Start of Block
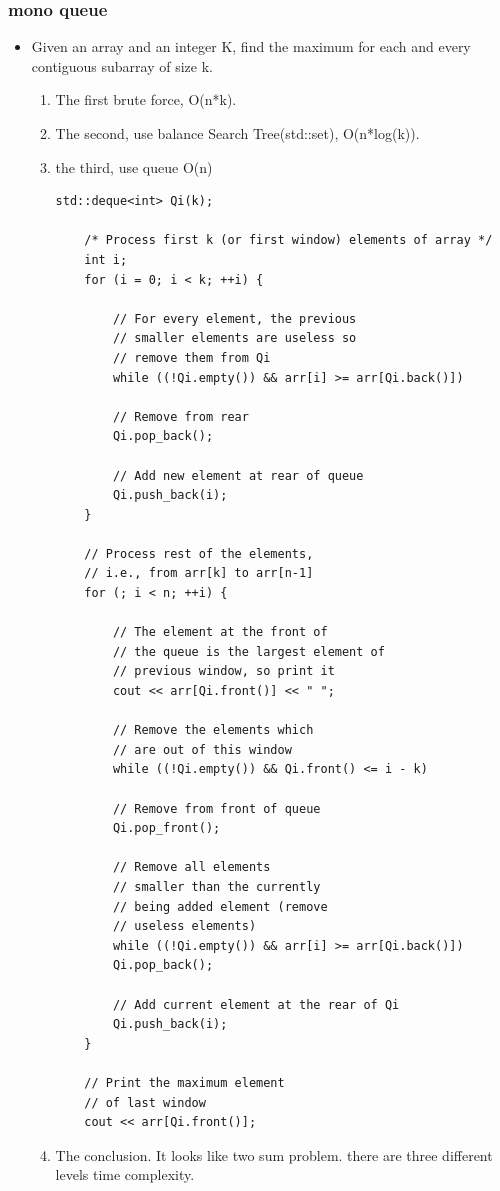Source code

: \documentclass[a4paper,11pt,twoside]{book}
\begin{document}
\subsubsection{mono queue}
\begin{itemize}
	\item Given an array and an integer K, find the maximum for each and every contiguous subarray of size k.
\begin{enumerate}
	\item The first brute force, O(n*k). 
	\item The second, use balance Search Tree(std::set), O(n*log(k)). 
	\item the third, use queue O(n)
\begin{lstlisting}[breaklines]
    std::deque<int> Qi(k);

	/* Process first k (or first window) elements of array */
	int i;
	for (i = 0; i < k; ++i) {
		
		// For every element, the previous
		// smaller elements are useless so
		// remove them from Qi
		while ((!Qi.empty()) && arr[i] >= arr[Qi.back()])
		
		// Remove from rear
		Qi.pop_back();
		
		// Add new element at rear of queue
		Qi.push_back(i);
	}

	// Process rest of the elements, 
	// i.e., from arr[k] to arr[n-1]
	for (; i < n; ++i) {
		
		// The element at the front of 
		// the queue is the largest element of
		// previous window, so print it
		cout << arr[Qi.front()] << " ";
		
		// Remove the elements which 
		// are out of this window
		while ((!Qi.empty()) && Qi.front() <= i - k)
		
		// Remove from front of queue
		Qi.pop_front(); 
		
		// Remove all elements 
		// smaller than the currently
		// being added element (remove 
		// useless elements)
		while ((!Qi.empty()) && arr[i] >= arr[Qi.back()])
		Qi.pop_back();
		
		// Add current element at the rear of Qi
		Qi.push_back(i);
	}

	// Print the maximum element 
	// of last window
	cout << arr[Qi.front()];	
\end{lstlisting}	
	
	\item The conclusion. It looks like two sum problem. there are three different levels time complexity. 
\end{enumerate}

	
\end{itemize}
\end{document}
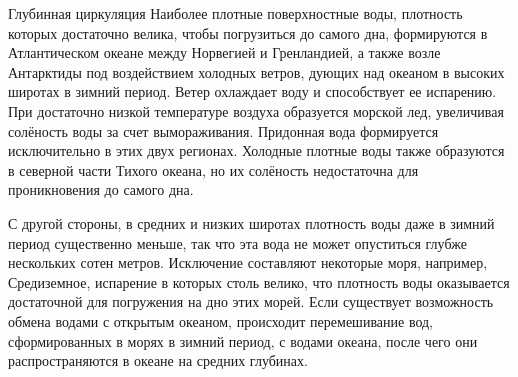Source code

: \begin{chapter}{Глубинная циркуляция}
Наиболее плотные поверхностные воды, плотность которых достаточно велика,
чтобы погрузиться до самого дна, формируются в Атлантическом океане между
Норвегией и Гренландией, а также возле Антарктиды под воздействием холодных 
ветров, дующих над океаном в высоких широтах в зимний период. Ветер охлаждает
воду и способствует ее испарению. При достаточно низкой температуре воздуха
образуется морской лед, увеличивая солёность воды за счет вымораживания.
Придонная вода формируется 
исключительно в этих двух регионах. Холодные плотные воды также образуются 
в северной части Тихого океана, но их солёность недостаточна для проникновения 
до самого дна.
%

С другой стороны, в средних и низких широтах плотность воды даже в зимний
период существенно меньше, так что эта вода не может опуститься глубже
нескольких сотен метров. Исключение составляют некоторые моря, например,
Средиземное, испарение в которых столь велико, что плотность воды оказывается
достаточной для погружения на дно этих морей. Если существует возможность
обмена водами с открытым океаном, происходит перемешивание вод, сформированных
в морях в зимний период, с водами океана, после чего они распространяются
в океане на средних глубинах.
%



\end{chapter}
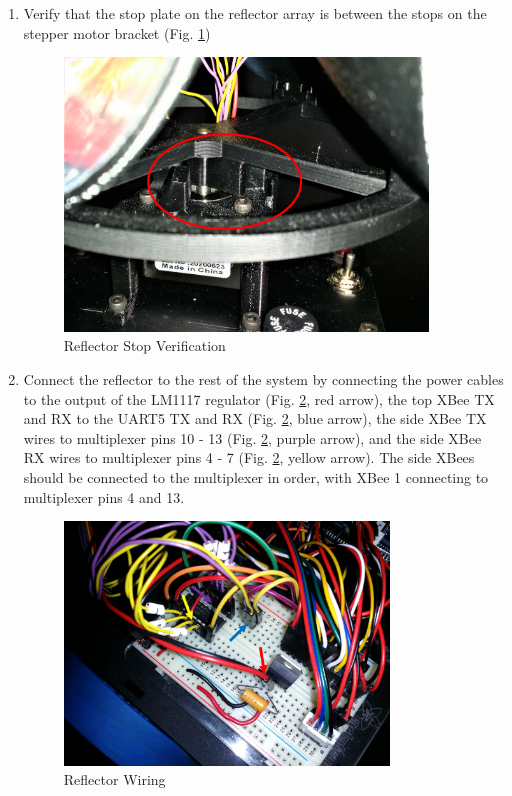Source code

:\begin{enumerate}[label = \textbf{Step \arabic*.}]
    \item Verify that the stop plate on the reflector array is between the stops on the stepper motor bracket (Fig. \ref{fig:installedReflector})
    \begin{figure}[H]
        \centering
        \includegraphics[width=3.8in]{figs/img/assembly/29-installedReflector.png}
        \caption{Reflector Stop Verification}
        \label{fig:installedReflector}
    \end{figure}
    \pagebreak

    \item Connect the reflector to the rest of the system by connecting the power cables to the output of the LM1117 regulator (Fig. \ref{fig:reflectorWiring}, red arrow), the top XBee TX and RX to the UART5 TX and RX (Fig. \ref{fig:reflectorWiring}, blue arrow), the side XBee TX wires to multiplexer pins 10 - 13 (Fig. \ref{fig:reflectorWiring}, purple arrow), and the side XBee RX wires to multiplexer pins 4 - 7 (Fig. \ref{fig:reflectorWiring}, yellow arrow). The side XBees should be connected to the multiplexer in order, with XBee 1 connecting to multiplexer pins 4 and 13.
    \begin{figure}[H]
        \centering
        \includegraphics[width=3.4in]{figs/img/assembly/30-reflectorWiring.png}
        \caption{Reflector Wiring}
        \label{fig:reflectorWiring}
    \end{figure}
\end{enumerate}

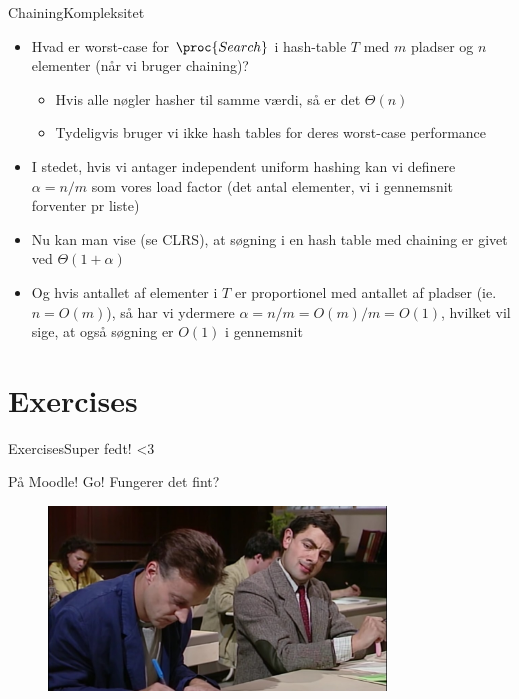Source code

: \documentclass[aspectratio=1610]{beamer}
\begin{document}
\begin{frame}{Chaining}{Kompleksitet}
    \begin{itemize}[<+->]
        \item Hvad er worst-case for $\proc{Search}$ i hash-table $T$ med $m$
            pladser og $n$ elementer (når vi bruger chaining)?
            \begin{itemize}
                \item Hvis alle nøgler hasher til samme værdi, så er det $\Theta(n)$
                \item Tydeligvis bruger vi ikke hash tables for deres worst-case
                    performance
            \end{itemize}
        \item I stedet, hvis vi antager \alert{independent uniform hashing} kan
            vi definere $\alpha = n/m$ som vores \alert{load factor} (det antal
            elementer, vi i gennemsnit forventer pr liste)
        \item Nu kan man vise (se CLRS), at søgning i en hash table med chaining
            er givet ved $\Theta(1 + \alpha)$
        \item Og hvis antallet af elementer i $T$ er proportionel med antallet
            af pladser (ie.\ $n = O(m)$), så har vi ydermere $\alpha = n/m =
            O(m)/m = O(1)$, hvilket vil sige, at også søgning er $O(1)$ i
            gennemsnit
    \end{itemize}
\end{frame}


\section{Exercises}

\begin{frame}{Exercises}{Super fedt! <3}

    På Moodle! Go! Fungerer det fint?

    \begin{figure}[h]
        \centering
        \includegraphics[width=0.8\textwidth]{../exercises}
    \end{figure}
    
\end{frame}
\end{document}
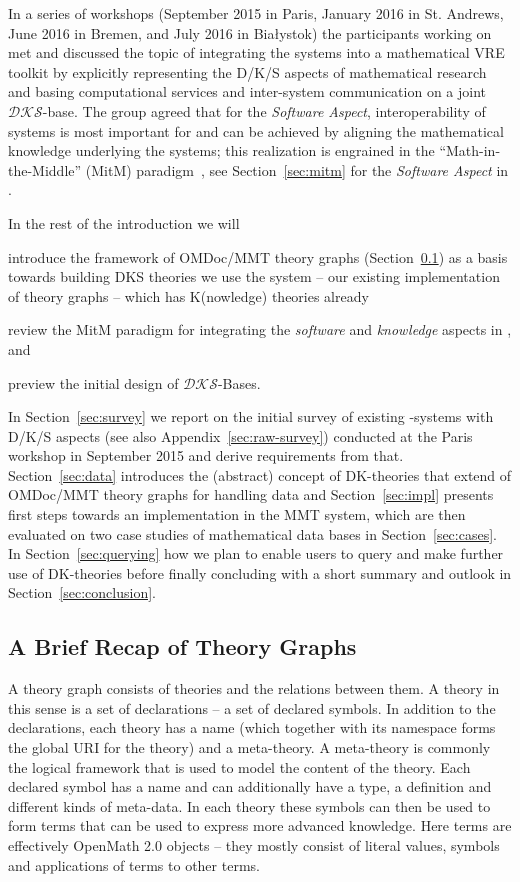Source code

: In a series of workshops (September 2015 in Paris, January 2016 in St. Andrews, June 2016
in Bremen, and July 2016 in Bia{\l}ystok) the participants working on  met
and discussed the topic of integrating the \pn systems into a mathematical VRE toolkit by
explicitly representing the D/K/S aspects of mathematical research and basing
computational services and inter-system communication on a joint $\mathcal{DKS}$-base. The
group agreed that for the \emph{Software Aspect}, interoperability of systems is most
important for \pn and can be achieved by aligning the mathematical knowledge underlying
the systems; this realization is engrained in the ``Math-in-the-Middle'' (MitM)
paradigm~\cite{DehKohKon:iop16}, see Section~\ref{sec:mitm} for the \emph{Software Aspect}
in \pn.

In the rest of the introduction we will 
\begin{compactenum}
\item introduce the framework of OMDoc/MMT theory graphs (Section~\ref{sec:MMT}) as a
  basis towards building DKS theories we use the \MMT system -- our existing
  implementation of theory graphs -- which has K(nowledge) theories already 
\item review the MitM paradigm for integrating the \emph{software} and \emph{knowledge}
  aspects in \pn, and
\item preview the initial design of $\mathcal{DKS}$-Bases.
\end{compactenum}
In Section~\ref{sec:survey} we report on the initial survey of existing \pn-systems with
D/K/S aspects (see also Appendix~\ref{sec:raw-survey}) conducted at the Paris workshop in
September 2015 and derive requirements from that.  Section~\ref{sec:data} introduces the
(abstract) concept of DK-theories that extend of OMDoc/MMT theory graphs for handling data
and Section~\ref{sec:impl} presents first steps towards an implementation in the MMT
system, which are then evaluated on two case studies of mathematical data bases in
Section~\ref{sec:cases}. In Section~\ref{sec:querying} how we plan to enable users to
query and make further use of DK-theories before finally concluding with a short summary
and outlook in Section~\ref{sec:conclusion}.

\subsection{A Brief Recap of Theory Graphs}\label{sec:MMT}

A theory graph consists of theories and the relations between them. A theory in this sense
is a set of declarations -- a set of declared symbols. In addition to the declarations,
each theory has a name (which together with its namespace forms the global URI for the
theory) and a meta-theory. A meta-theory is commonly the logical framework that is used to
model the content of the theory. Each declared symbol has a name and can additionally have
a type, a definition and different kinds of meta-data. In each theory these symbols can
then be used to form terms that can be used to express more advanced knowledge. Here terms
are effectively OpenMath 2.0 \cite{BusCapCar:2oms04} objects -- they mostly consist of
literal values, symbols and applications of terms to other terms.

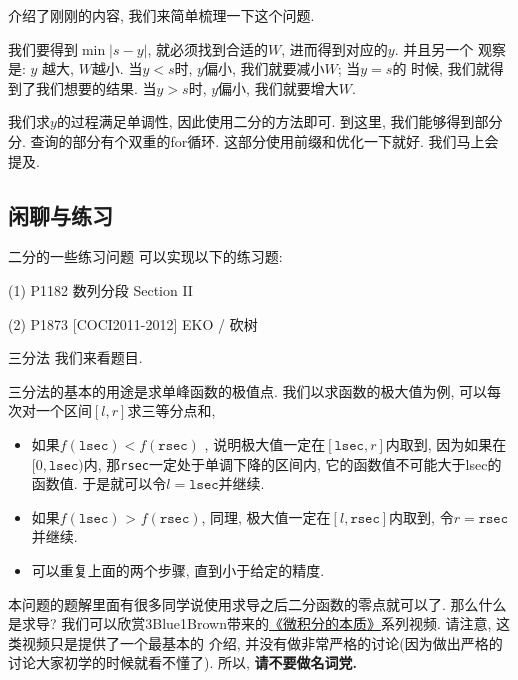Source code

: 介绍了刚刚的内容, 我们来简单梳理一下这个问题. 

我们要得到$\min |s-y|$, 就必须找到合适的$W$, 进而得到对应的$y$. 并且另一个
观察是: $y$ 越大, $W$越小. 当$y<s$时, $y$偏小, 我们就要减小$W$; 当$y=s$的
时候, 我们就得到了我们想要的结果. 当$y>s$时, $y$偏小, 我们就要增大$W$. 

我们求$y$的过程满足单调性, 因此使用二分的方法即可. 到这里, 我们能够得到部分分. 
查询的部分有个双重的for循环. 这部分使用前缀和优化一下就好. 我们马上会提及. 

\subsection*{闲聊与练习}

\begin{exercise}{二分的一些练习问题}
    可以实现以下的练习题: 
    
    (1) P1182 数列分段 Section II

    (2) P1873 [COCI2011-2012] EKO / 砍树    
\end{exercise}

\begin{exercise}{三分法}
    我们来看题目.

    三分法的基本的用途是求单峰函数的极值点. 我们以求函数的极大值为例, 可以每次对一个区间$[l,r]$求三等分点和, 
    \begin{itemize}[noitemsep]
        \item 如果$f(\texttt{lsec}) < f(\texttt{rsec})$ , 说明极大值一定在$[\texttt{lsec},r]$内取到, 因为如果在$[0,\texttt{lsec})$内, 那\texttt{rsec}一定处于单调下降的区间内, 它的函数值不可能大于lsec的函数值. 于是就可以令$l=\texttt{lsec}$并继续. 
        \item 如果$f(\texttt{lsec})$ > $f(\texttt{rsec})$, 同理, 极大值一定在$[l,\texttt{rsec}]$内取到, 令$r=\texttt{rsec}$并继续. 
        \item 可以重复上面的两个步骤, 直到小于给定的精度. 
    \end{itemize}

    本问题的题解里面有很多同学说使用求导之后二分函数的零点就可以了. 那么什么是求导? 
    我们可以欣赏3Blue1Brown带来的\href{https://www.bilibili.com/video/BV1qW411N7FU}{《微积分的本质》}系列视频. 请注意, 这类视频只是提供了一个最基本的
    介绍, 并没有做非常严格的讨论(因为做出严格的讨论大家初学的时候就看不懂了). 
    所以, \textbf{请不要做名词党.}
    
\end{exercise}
End of Block
## Description of the task:
Each line above from the one containing "are effectively OpenMath" through the one containing "观察是: $y$ 越大, $W$越小." is to be returned verbatim. Nothing else, and no pictures.

## Response area:
are effectively OpenMath 2.0 \cite{BusCapCar:2oms04} objects -- they mostly consist of
literal values, symbols and applications of terms to other terms.

Source code

: 介绍了刚刚的内容, 我们来简单梳理一下这个问题. 

我们要得到$\min |s-y|$, 就必须找到合适的$W$, 进而得到对应的$y$. 并且另一个
观察是: $y$ 越大, $W$越小. 当$y<s$时, $y$偏小, 我们就要减小$W$; 当$y=s$的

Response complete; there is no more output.